Not to worry, Neal was getting his money one way or another. Commissioner Betsy Benac quickly suggested the county just buy the property and figure out some way to pay for it from somewhere else over the summer budget process. Suddenly, the board’s most pro-development commissioner, who had also had her seat sponsored by Mr. Beruff, just couldn’t live with the idea of missing out on the chance to preserve 33 acres of green space, no matter how much we had to pay Mr. Neal. 

County Administrator Ed Hunzeker, who developers like so much they made sure he stuck around (at significant taxpayer expense) even after he completed the state’s five-year Deferred Retirement Option Program, indicated that this was a feasible plan, despite his long-time penchant for telling commissioners that the funding for so many more important things like ambulances or competitive EMS and law enforcement pay just can’t be found during these economic times

That led to a mild uproar from Commissioner Charles Smith who demanded to know why the Palmetto community has been told for 50 years that putting a county-operated public swimming pool north of the river was just too cost prohibitive if a couple of million bucks were so easy to find. Surely the merit of teaching underprivileged black children how to swim in a state where the skill comes in more handy than most had to rank up there with sparing a mere 33 acres (much of which would have remained woods had it been developed), especially in a county that's usually so eager to clear land for new construction. Smith said that "anyone who knows anything about building pools has told me you can’t build one like that for $3 million" and was worried that if costs grew, the people in his district would be given yet another excuse as to why there was still no pool. 

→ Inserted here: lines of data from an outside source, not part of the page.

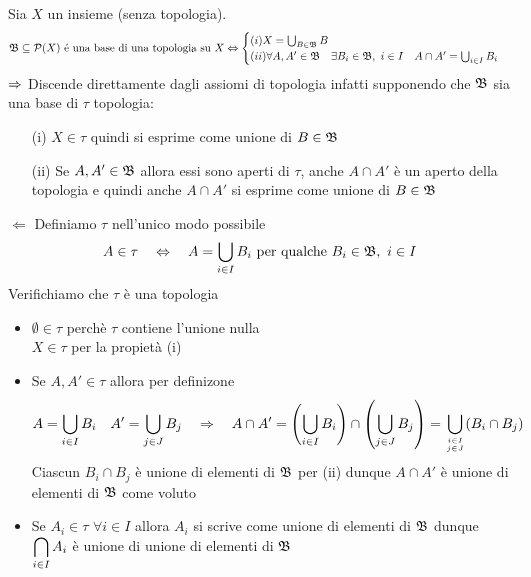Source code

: \begin{prop}\bianco
 Sia $X$ un insieme (senza topologia).
 $$ \mathfrak{B} \subseteq \mathcal{P}(X) \text{ \'e una base di una topologia su } X  \Leftrightarrow  \begin{cases} 
                                                                                              (i) X =\bigcup_{B \in \mathfrak{B}} B \\ 
                                                                                              (ii) \forall A, A' \in \mathfrak{B} \quad \exists B_i \in \mathfrak{B} , \, \, i \in I \quad A\cap A' =\bigcup_{i\in I } B_i 
                                                                                             \end{cases}$$
\proof $\Rightarrow$ Discende direttamente dagli assiomi di topologia infatti supponendo che $\mathfrak{B}$ sia una base di $\tau$ topologia: 
\begin{itemize}
 \item[(i)] $X\in \tau $ quindi si esprime come unione di $B \in \mathfrak{B}$ 
 \item[(ii)] Se $A,A'\in \mathfrak{B} $ allora essi sono aperti di $\tau$, anche $A\cap A'$ \`e un aperto della topologia e quindi anche $A\cap A'$ si esprime come unione di $B\in\mathfrak{B}$
\end{itemize}
$\Leftarrow$ Definiamo $\tau$ nell'unico modo possibile
$$ A\in \tau \quad \Leftrightarrow \quad A = \bigcup_{i \in I} B_i \text{ per qualche } B_i \in \mathfrak{B} , \, \, i\in I $$ 
Verifichiamo che $\tau$ \`e una topologia
\begin{itemize}
 \item $\emptyset \in \tau$ perch\`e $\tau$ contiene l'unione nulla\\
 $ X\in \tau $ per la propiet\`a (i)
 \item Se $A,A' \in \tau $ allora per definizone 
 $$ A= \bigcup_{i \in I } B_i \quad A'=\bigcup_{j \in J} B_j  \quad \Rightarrow \quad A\cap A'= \left( \bigcup_{i\in I } B_i \right)  \cap \left( \bigcup_{j\in J } B_j \right)= \bigcup_{i\in I \atop{ j \in J }} (B_i \cap B_j )$$
 Ciascun $B_i \cap B_j$ \`e unione di elementi di $\mathfrak{B}$ per (ii) dunque $A\cap A'$ \`e unione di elementi di $\mathfrak{B}$ come voluto
 \item Se $A_i\in \tau \, \, \forall i \in I $ allora $A_i $ si scrive come unione di elementi di $\mathfrak{B}$ dunque $\displaystyle \bigcap_{i\in I} A_i$ \`e unione di unione di elementi di $\mathfrak{B}$
 \end{itemize}

\endproof

\end{prop}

Unable to come to a conclusion by lunch, the commissioners recessed with neither item having been voted on. When they came back, the mood was much more congenial. Support for the east county preserve purchase had suddenly materialized. Smith, having been assured by Hunzeker that the pool was a done deal, already budgeted for, and would be built as scheduled, grew more comfortable and joined Benac, Commissioner Baugh (another developer-supported commissioner whose district includes the site in question) and Commissioner Priscilla Trace, to flip the vote to 4-2. 

So, in the end, the 33 acres will be spared, and we’ll all pay Neal his $3 million. You can read about that in more depth here

That led us to the impact fee vote. Once again, those in attendance had to go through the excruciating dog and pony show of developers pleading with the board to relinquish them from this unfair burden and save the mythical middle-class homeowners who would be forced from this community in droves if the oppressive fees were allowed to increase.

Then we sat and listened as advocates like Bower, planning commissioner Al Horrigan, impact fee activist Ed Goff, and Federation of Manatee County Community Associations President Sandy Marshall shoot their arguments full of enough holes to bury nearly every single one of the $4.5 million that were stuffed into the pockets of local developers in FY 2016-17 alone by way of not paying the fees. Fees that were prescribed, by the way, in an expensive taxpayer-funded study the county commissioned from reputable consulting firm Tischler Bise.

Prices are market driven. Houses sell for what the market will bear. They don’t reduce a $350,000 house to $349,000 if you eliminate the fee. Your expressed fear of a lawsuit from developers is unfounded, as Tischler Bise has never ever had their prescribed impact fees successfully challenged in court. If everyone is so concerned about the middle class, why are new home sale prices growing faster in Manatee County than almost anywhere in the country?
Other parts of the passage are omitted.